Most frequently occurring words in paper titles


In [14]:
# assemble list of words in paper titles, convert them to lowercase, and remove eventual trailing '.'
title_words = Counter([
    ( word if word[-1]!='.' else word[:-1] ).lower()
    for paper in Summaries.itervalues()
    for word in paper.title.split(' ')
    if word != ''     # the split by spaces generates empty strings when consecutive spaces occur in the title; this discards them
    ])

In [15]:
print len(title_words), 'distinct words occur in the paper titles.\n'
print '50 most frequently occurring words:'
print sorted( title_words.items(), key=lambda i:i[1] )[-50:]


173567 distinct words occur in the paper titles.

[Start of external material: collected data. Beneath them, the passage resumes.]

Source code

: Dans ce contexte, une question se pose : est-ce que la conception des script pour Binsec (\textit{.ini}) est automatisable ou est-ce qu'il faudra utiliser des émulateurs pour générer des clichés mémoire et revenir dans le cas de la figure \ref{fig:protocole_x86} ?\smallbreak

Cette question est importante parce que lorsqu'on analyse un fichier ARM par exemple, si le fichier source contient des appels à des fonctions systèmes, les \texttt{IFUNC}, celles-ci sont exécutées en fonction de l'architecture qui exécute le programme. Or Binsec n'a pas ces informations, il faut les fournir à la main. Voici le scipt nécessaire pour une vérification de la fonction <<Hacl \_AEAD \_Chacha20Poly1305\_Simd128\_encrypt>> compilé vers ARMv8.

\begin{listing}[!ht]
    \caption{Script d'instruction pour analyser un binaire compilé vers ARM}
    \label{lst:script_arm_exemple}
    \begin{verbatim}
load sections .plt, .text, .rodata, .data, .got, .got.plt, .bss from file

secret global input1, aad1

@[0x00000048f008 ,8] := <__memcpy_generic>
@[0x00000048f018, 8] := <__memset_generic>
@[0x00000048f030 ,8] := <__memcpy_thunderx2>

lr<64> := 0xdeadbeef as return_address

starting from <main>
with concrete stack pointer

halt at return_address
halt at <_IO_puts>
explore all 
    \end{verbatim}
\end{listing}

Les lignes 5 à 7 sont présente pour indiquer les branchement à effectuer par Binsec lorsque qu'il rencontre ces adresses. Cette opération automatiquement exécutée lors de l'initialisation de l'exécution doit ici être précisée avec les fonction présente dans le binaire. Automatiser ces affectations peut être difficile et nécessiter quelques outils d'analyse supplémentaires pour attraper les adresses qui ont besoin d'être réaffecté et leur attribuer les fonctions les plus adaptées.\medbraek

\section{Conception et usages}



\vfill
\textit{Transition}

50 most frequently occurring words:
[('evidence', 2772), ('species', 2883), ('system', 2896), ('case', 2899), ('selection', 3049), ('after', 3266), ('sequence', 3285), ('using', 3435), ('genome', 3460), ('role', 3473), ('expression', 3476), ('structure', 3562), ('virus', 3575), ('development', 3581), ('its', 3621), ('at', 3691), ('model', 3760), ('disease', 3806), ('dna', 3840), ('treatment', 3843), ('cell', 3930), ('between', 4012), ('is', 4040), ('clinical', 4069), ('new', 4453), ('genetic', 4524), ('as', 4791), ('patients', 4846), ('genes', 5206), ('protein', 5334), ('evolutionary', 5375), ('during', 5712), ('study', 6564), ('molecular', 6615), ('analysis', 7444), ('human', 7567), ('gene', 9413), ('an', 10208), ('by', 12108), ('from', 13426), ('on', 15139), ('with', 18920), ('to', 19582), ('for', 23210), ('a', 47248), ('evolution', 56638), ('in', 102207), ('and', 102717), ('the', 115120), ('of', 191677)]

Assignments

  • Create a plot that shows how many authors published at least one paper for each year after 1950
    Hint: use a defaultdict with a default value of set. You can retrieve the number of unique items in a set s with len(s). See also the documentation for set and defaultdict
  • Calculate and plot (e.g. using plt.plot) a graph of the frequency of the 100 most frequent words in titles of papers, from most frequent to least frequent.
  • While keeping in mind that we are dealing with a biased (preselected) dataset about evolution-related papers, do you notice a trend in the top 10 most frequent words?
  • Please provide the answers to the assignment, together with the Python code used to answer them, through Blackboard. This can be either a modified version of this Notebook file with your answers included; or a PDF with graphs and code listings.